*Work item:* Write the records out once more, exactly as they appear below.

Plain-text document sources
Start of Block

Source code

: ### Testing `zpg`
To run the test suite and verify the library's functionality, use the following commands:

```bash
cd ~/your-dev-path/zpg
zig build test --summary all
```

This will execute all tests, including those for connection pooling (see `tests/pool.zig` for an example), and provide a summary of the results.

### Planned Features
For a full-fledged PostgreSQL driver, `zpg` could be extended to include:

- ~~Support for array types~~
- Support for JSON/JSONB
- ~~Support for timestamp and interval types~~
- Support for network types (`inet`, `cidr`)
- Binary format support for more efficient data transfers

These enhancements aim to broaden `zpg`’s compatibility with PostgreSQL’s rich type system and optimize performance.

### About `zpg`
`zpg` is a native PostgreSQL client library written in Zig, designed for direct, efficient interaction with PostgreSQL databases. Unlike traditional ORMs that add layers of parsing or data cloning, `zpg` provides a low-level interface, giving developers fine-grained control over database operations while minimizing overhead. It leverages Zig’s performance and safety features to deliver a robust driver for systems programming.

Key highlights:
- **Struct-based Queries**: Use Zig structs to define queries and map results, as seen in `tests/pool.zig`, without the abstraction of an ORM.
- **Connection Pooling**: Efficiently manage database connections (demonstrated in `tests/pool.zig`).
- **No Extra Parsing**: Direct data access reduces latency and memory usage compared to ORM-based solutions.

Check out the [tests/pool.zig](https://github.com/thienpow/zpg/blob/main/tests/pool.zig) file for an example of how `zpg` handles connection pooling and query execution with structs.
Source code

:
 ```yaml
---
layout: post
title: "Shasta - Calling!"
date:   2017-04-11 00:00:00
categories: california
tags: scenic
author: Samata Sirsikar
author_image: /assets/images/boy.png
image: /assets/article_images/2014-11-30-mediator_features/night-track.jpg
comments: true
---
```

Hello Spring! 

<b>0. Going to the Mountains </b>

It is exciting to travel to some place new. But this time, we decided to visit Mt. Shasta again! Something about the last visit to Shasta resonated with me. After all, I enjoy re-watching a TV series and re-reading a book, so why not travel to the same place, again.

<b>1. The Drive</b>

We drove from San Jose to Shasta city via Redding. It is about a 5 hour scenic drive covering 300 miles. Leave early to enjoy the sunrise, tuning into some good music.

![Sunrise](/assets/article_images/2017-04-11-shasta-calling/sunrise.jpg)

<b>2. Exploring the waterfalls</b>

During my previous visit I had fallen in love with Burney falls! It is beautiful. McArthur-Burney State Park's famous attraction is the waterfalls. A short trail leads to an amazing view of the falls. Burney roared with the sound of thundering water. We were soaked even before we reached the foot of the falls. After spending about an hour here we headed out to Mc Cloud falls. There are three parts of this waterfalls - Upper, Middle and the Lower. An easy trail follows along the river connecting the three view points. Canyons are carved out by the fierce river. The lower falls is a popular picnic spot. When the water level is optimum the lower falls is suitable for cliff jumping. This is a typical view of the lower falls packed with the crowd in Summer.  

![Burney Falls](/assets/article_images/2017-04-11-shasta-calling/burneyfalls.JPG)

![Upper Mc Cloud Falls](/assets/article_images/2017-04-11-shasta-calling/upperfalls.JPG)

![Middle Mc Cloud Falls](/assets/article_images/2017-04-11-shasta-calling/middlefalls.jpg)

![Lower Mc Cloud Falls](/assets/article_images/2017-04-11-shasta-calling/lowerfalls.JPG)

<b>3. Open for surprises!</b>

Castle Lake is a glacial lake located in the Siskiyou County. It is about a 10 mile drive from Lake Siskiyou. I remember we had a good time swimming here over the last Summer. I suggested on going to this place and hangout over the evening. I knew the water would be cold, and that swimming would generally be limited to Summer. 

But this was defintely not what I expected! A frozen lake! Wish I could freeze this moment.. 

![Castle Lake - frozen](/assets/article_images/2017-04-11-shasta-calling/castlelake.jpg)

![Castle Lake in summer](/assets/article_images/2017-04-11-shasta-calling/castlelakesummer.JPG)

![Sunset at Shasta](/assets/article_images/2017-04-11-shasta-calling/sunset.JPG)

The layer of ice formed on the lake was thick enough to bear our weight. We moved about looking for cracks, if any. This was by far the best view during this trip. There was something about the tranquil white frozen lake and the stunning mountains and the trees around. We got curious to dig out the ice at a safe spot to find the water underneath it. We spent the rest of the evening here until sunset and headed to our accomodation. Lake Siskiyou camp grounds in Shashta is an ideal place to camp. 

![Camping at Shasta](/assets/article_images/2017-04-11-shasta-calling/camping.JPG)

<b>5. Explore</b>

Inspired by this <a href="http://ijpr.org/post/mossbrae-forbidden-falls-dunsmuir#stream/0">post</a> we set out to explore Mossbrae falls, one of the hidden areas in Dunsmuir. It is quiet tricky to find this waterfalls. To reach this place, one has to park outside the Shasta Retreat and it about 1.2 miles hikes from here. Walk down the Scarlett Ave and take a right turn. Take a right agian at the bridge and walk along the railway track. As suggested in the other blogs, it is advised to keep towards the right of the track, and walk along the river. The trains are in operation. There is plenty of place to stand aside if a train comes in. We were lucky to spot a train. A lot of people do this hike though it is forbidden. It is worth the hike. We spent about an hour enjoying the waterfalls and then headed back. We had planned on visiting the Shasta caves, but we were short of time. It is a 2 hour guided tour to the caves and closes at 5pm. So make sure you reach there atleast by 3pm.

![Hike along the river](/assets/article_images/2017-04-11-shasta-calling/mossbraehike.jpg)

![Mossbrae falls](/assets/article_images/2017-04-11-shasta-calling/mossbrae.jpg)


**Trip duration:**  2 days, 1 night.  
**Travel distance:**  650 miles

End of Block

*Response to the task:*
Source code

: ### Testing `zpg`
To run the test suite and verify the library's functionality, use the following commands:

```bash
cd ~/your-dev-path/zpg
zig build test --summary all
```

This will execute all tests, including those for connection pooling (see `tests/pool.zig` for an example), and provide a summary of the results.

### Planned Features
For a full-fledged PostgreSQL driver, `zpg` could be extended to include:

- ~~Support for array types~~
- Support for JSON/JSONB
- ~~Support for timestamp and interval types~~
- Support for network types (`inet`, `cidr`)
- Binary format support for more efficient data transfers

These enhancements aim to broaden `zpg`’s compatibility with PostgreSQL’s rich type system and optimize performance.

### About `zpg`
`zpg` is a native PostgreSQL client library written in Zig, designed for direct, efficient interaction with PostgreSQL databases. Unlike traditional ORMs that add layers of parsing or data cloning, `zpg` provides a low-level interface, giving developers fine-grained control over database operations while minimizing overhead. It leverages Zig’s performance and safety features to deliver a robust driver for systems programming.

Key highlights:
- **Struct-based Queries**: Use Zig structs to define queries and map results, as seen in `tests/pool.zig`, without the abstraction of an ORM.
- **Connection Pooling**: Efficiently manage database connections (demonstrated in `tests/pool.zig`).
- **No Extra Parsing**: Direct data access reduces latency and memory usage compared to ORM-based solutions.

Check out the [tests/pool.zig](https://github.com/thienpow/zpg/blob/main/tests/pool.zig) file for an example of how `zpg` handles connection pooling and query execution with structs.
Source code

:
 ```yaml
---
layout: post
title: "Shasta - Calling!"
date:   2017-04-11 00:00:00
categories: california
tags: scenic
author: Samata Sirsikar
author_image: /assets/images/boy.png
image: /assets/article_images/2014-11-30-mediator_features/night-track.jpg
comments: true
---
```

Hello Spring! 

<b>0. Going to the Mountains </b>

It is exciting to travel to some place new. But this time, we decided to visit Mt. Shasta again! Something about the last visit to Shasta resonated with me. After all, I enjoy re-watching a TV series and re-reading a book, so why not travel to the same place, again.

<b>1. The Drive</b>

We drove from San Jose to Shasta city via Redding. It is about a 5 hour scenic drive covering 300 miles. Leave early to enjoy the sunrise, tuning into some good music.

![Sunrise](/assets/article_images/2017-04-11-shasta-calling/sunrise.jpg)

<b>2. Exploring the waterfalls</b>

During my previous visit I had fallen in love with Burney falls! It is beautiful. McArthur-Burney State Park's famous attraction is the waterfalls. A short trail leads to an amazing view of the falls. Burney roared with the sound of thundering water. We were soaked even before we reached the foot of the falls. After spending about an hour here we headed out to Mc Cloud falls. There are three parts of this waterfalls - Upper, Middle and the Lower. An easy trail follows along the river connecting the three view points. Canyons are carved out by the fierce river. The lower falls is a popular picnic spot. When the water level is optimum the lower falls is suitable for cliff jumping. This is a typical view of the lower falls packed with the crowd in Summer.  

![Burney Falls](/assets/article_images/2017-04-11-shasta-calling/burneyfalls.JPG)

![Upper Mc Cloud Falls](/assets/article_images/2017-04-11-shasta-calling/upperfalls.JPG)

![Middle Mc Cloud Falls](/assets/article_images/2017-04-11-shasta-calling/middlefalls.jpg)

![Lower Mc Cloud Falls](/assets/article_images/2017-04-11-shasta-calling/lowerfalls.JPG)

<b>3. Open for surprises!</b>

Castle Lake is a glacial lake located in the Siskiyou County. It is about a 10 mile drive from Lake Siskiyou. I remember we had a good time swimming here over the last Summer. I suggested on going to this place and hangout over the evening. I knew the water would be cold, and that swimming would generally be limited to Summer. 

But this was defintely not what I expected! A frozen lake! Wish I could freeze this moment.. 

![Castle Lake - frozen](/assets/article_images/2017-04-11-shasta-calling/castlelake.jpg)

![Castle Lake in summer](/assets/article_images/2017-04-11-shasta-calling/castlelakesummer.JPG)

![Sunset at Shasta](/assets/article_images/2017-04-11-shasta-calling/sunset.JPG)

The layer of ice formed on the lake was thick enough to bear our weight. We moved about looking for cracks, if any. This was by far the best view during this trip. There was something about the tranquil white frozen lake and the stunning mountains and the trees around. We got curious to dig out the ice at a safe spot to find the water underneath it. We spent the rest of the evening here until sunset and headed to our accomodation. Lake Siskiyou camp grounds in Shashta is an ideal place to camp. 

![Camping at Shasta](/assets/article_images/2017-04-11-shasta-calling/camping.JPG)

<b>5. Explore</b>

Inspired by this <a href="http://ijpr.org/post/mossbrae-forbidden-falls-dunsmuir#stream/0">post</a> we set out to explore Mossbrae falls, one of the hidden areas in Dunsmuir. It is quiet tricky to find this waterfalls. To reach this place, one has to park outside the Shasta Retreat and it about 1.2 miles hikes from here. Walk down the Scarlett Ave and take a right turn. Take a right agian at the bridge and walk along the railway track. As suggested in the other blogs, it is advised to keep towards the right of the track, and walk along the river. The trains are in operation. There is plenty of place to stand aside if a train comes in. We were lucky to spot a train. A lot of people do this hike though it is forbidden. It is worth the hike. We spent about an hour enjoying the waterfalls and then headed back. We had planned on visiting the Shasta caves, but we were short of time. It is a 2 hour guided tour to the caves and closes at 5pm. So make sure you reach there atleast by 3pm.

![Hike along the river](/assets/article_images/2017-04-11-shasta-calling/mossbraehike.jpg)

![Mossbrae falls](/assets/article_images/2017-04-11-shasta-calling/mossbrae.jpg)


**Trip duration:**  2 days, 1 night.  
**Travel distance:**  650 miles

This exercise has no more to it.